Breakthrough nanoparticle halts multiple sclerosis, diabetes, allergies

November 20, 2012

Microparticle image (credit: Daniel R. Getts et al./Northwestern University)

Northwestern Medicine researchers have developed a biodegradable nanoparticle  that stealthily delivers an antigen that tricks the immune system into stopping its attack on myelin and haltd a model of relapsing remitting multiple sclerosis (MS) in mice, according to new research.

The nanoparticles can also be applied to other immune-mediated diseases, including Type 1 diabetes, food allergies, and asthma.
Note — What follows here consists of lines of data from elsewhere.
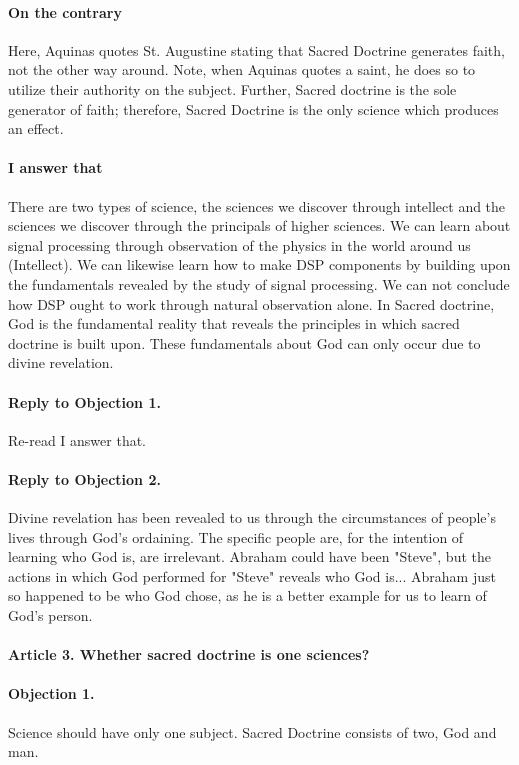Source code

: \documentclass{ucetd}
\begin{document}
\paragraph{On the contrary}
Here, Aquinas quotes St. Augustine stating that Sacred Doctrine generates faith, not the other way around. Note, when Aquinas quotes a saint, he does so to utilize their authority on the subject. Further, Sacred doctrine is the sole generator of faith; therefore, Sacred Doctrine is the only science which produces an effect.
\paragraph{I answer that}
There are two types of science, the sciences we discover through intellect and the sciences we discover through the principals of higher sciences. We can learn about signal processing through observation of the physics in the world around us (Intellect). We can likewise learn how to make DSP components by building upon the fundamentals revealed by the study of signal processing. We can not conclude how DSP ought to work through natural observation alone. In Sacred doctrine, God is the fundamental reality that reveals the principles in which sacred doctrine is built upon. These fundamentals about God can only occur due to divine revelation. 
\paragraph{Reply to Objection 1.}
Re-read I answer that.
\paragraph{Reply to Objection 2.}
Divine revelation has been revealed to us through the circumstances of people's lives through God's ordaining. The specific people are, for the intention of learning who God is, are irrelevant. Abraham could have been "Steve", but the actions in which God performed for "Steve" reveals who God is... Abraham just so happened to be who God chose, as he is a better example for us to learn of God's person.

\paragraph{Article 3. Whether sacred doctrine is one sciences?}
\paragraph{Objection 1.}
Science should have only one subject. Sacred Doctrine consists of two, God and man.
\end{document}
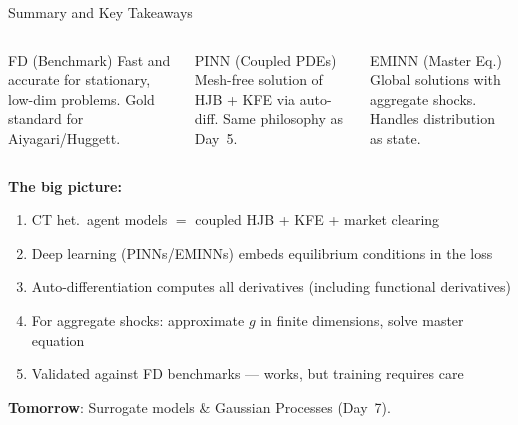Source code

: \documentclass[aspectratio=169,11pt]{beamer}
\newcommand{\emphc}[1]{\textcolor{harvardcrimson}{#1}}
\begin{document}
\begin{frame}{Summary and Key Takeaways}
\begin{columns}[T]
\begin{block}{FD (Benchmark)}
\centering\small
\vspace{0.1em}
Fast and accurate for \emphc{stationary, low-dim} problems. Gold standard for Aiyagari/Huggett.
\vspace{0.1em}
\end{block}

\begin{block}{PINN (Coupled PDEs)}
\centering\small
\vspace{0.1em}
\emphc{Mesh-free} solution of HJB + KFE via auto-diff. Same philosophy as Day~5.
\vspace{0.1em}
\end{block}

\begin{block}{EMINN (Master Eq.)}
\centering\small
\vspace{0.1em}
\emphc{Global solutions} with aggregate shocks. Handles distribution as state.
\vspace{0.1em}
\end{block}
\end{columns}

\vspace{0.2em}
\small
\textbf{The big picture:}
\begin{enumerate}\itemsep0pt
    \item CT het.\ agent models $=$ coupled HJB + KFE + market clearing
    \item Deep learning (PINNs/EMINNs) embeds equilibrium conditions in the loss
    \item Auto-differentiation computes all derivatives (including functional derivatives)
    \item For aggregate shocks: approximate $g$ in finite dimensions, solve master equation
    \item Validated against FD benchmarks --- works, but training requires care
\end{enumerate}

\vspace{0.1em}
\begin{center}
\textbf{Tomorrow}: Surrogate models \& Gaussian Processes (Day~7).
\end{center}
\end{frame}
\end{document}
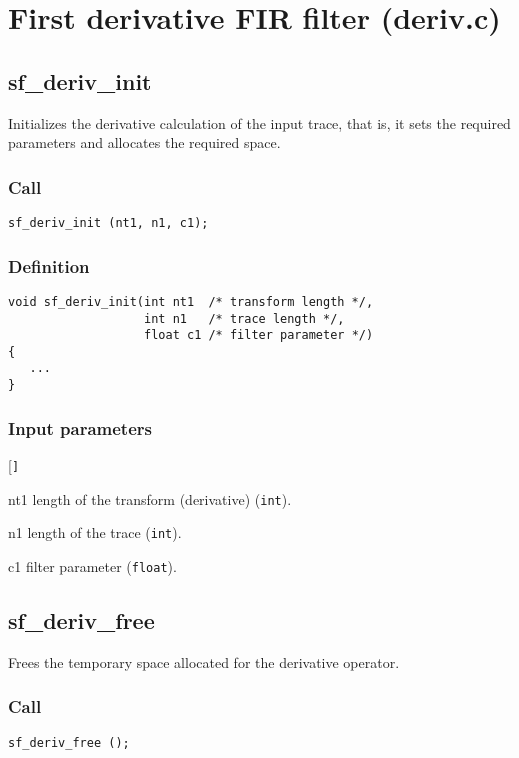 \section{First derivative FIR filter (deriv.c)}




\subsection{{sf\_deriv\_init}}
Initializes the derivative calculation of the input trace, that is, it sets the required parameters and allocates the required space.


\subsubsection*{Call}
\begin{verbatim}sf_deriv_init (nt1, n1, c1);\end{verbatim}


\subsubsection*{Definition}
\begin{verbatim}
void sf_deriv_init(int nt1  /* transform length */, 
                   int n1   /* trace length */, 
                   float c1 /* filter parameter */)
{
   ...
}

\end{verbatim}
\subsubsection*{Input parameters}
\begin{desclist}{\tt }{\quad}[\tt ]
   \setlength\itemsep{0pt}
   \item[nt1] length of the transform (derivative) (\texttt{int}). 
   \item[n1]  length of the trace (\texttt{int}). 
   \item[c1]  filter parameter (\texttt{float}).  
\end{desclist}




\subsection{{sf\_deriv\_free}}
Frees the temporary space allocated for the derivative operator.


\subsubsection*{Call}
\begin{verbatim}sf_deriv_free ();\end{verbatim}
In MS, the immune system attacks the myelin membrane that insulates nerves cells in the brain, spinal cord, and optic nerve. When the insulation is destroyed, electrical signals can’t be effectively conducted, resulting in symptoms that range from mild limb numbness to paralysis or blindness. About 80 percent of MS patients are diagnosed with the relapsing remitting form of the disease.

The nanoparticles do not suppress the entire immune system, as do current therapies for MS, which make patients more susceptible to everyday infections and higher rates of cancer. Rather, when the nanoparticles are attached to myelin antigens and injected into the mice, the immune system is reset to normal. The immune system stops recognizing myelin as an alien invader and halts its attack on it.

“This is a highly significant breakthrough in translational immunotherapy,” said Stephen Miller, a corresponding author of the study and the Judy Gugenheim Research Professor of Microbiology-Immunology at Northwestern Feinberg School of Medicine. “The beauty of this new technology is it can be used in many immune-related diseases. We simply change the antigen that’s delivered.”

“The holy grail is to develop a therapy that is specific to the pathological immune response, in this case the body attacking myelin,” Miller added. “Our approach resets the immune system so it no longer attacks myelin, but leaves the function of the normal immune system intact.“

As effective as white blood cells

The nanoparticle was developed by Lonnie Shea, professor of chemical and biological engineering at Northwestern’s McCormick School of Engineering and Applied Science.

The study’s method is the same approach now being tested in multiple sclerosis patients in a phase I/II clinical trial — with one key difference. The trial uses a patient’s own white blood cells — a costly and labor intensive procedure — to deliver the antigen. The purpose of the new study was to see if nanoparticles could be as effective as the white blood cells as delivery vehicles. 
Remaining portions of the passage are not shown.